======== INPUT ========

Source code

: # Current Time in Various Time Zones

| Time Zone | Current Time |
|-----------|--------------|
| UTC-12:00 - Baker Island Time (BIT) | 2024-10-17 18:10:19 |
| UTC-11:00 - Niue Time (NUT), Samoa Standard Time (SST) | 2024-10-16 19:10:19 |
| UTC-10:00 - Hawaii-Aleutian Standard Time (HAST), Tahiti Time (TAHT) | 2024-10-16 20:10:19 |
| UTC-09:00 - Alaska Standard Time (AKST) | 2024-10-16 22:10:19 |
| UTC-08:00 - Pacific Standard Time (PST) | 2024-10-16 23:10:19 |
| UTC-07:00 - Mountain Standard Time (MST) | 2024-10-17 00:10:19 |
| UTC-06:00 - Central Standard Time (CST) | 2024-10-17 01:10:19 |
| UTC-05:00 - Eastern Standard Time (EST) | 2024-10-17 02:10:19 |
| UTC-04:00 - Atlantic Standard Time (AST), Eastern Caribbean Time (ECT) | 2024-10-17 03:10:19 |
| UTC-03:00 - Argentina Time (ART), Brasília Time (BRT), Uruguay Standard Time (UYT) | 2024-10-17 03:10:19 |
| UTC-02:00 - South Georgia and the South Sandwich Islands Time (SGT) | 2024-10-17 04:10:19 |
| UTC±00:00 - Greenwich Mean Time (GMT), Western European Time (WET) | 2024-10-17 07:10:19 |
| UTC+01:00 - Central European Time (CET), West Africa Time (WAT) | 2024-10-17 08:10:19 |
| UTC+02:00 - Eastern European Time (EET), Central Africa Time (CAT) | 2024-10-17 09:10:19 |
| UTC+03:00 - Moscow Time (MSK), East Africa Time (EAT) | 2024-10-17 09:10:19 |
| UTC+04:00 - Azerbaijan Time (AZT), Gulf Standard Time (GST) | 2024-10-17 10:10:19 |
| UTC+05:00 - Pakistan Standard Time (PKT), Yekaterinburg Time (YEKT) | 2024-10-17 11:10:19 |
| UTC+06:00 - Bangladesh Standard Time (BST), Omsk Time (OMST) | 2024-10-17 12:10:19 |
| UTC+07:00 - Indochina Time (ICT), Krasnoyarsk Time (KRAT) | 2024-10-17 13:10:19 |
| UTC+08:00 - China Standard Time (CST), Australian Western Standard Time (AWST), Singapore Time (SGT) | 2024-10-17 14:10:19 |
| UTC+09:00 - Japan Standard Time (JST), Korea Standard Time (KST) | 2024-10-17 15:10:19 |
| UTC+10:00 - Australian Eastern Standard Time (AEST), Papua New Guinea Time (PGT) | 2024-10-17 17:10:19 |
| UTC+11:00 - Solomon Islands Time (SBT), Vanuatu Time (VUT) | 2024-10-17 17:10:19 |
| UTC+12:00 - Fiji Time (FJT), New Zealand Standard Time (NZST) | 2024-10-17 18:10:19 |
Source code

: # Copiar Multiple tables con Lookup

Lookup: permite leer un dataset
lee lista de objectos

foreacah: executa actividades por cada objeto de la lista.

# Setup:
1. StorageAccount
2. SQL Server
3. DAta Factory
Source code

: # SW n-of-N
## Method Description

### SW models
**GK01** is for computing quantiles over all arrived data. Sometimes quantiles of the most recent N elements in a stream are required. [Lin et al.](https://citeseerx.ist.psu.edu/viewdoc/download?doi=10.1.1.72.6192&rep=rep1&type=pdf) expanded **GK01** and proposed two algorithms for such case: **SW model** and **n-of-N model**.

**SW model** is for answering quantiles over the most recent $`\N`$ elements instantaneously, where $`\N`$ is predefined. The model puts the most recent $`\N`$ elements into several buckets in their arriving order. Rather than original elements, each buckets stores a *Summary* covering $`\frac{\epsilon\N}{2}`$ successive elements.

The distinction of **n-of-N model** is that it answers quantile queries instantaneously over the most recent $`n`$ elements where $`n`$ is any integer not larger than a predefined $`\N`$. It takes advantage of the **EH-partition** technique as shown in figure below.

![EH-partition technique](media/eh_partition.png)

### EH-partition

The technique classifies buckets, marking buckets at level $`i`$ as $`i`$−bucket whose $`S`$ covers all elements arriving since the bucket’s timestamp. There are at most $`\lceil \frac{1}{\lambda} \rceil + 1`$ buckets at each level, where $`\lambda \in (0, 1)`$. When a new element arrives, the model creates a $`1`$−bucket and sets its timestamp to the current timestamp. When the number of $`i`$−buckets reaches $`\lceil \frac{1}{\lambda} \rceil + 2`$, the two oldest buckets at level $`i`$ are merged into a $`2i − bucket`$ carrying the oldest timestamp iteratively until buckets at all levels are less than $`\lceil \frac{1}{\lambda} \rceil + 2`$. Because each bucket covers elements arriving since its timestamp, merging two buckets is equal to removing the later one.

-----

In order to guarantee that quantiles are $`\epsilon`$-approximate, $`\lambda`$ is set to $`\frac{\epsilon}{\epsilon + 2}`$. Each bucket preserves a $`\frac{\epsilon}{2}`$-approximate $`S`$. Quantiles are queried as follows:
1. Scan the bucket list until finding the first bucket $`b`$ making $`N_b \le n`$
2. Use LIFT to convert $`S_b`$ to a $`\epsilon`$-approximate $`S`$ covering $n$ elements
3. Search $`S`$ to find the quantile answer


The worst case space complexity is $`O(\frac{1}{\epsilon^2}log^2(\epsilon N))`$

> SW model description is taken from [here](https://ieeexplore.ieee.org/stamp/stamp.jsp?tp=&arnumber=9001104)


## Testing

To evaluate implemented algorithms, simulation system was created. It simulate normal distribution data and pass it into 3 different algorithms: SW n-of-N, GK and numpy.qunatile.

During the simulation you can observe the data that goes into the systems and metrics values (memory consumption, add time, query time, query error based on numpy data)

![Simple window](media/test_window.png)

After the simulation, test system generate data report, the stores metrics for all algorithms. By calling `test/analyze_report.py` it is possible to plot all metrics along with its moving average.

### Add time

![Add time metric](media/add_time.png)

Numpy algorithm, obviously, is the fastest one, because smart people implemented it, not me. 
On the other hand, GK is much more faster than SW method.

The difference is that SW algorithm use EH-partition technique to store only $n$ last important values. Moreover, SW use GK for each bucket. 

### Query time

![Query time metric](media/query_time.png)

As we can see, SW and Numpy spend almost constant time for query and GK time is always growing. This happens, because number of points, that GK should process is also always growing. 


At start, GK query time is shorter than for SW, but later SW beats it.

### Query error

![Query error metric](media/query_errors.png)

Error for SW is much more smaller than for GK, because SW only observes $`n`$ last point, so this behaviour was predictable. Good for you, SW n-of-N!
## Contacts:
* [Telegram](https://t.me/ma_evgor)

========

§ WHAT THE TASK REQUIRES
Please copy every line of the records above in which "approximate" appears.

§ ANSWER BOX
In order to guarantee that quantiles are $`\epsilon`$-approximate, $`\lambda`$ is set to $`\frac{\epsilon}{\epsilon + 2}`$. Each bucket preserves a $`\frac{\epsilon}{2}`$-approximate $`S`$. Quantiles are queried as follows:
2. Use LIFT to convert $`S_b`$ to a $`\epsilon`$-approximate $`S`$ covering $n$ elements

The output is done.